/---
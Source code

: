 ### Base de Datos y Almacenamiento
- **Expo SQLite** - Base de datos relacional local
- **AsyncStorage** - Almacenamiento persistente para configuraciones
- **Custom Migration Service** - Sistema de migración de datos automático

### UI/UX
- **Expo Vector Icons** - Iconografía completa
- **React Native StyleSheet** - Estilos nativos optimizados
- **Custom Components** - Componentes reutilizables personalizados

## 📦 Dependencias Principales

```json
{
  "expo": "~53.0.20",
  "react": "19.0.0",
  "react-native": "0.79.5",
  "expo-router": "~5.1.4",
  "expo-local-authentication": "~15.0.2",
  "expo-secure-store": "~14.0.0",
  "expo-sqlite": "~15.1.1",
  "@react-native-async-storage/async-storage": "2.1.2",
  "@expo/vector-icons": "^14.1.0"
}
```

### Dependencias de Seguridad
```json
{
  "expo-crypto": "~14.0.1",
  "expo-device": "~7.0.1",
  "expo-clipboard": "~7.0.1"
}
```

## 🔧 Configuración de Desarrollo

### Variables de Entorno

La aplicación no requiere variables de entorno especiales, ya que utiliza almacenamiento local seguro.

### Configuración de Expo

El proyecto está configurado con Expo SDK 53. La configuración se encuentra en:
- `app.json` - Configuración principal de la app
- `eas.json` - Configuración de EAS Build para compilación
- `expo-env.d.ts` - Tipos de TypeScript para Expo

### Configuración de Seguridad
\---
WHAT TO DO.
Your response must repeat the entries above exactly, in full.

SOLUTION TO THE PROBLEM.
Source code

: ### Base de Datos y Almacenamiento
- **Expo SQLite** - Base de datos relacional local
- **AsyncStorage** - Almacenamiento persistente para configuraciones
- **Custom Migration Service** - Sistema de migración de datos automático

### UI/UX
- **Expo Vector Icons** - Iconografía completa
- **React Native StyleSheet** - Estilos nativos optimizados
- **Custom Components** - Componentes reutilizables personalizados

## 📦 Dependencias Principales

```json
{
  "expo": "~53.0.20",
  "react": "19.0.0",
  "react-native": "0.79.5",
  "expo-router": "~5.1.4",
  "expo-local-authentication": "~15.0.2",
  "expo-secure-store": "~14.0.0",
  "expo-sqlite": "~15.1.1",
  "@react-native-async-storage/async-storage": "2.1.2",
  "@expo/vector-icons": "^14.1.0"
}
```

### Dependencias de Seguridad
```json
{
  "expo-crypto": "~14.0.1",
  "expo-device": "~7.0.1",
  "expo-clipboard": "~7.0.1"
}
```

## 🔧 Configuración de Desarrollo

### Variables de Entorno

La aplicación no requiere variables de entorno especiales, ya que utiliza almacenamiento local seguro.

### Configuración de Expo

El proyecto está configurado con Expo SDK 53. La configuración se encuentra en:
- `app.json` - Configuración principal de la app
- `eas.json` - Configuración de EAS Build para compilación
- `expo-env.d.ts` - Tipos de TypeScript para Expo

### Configuración de Seguridad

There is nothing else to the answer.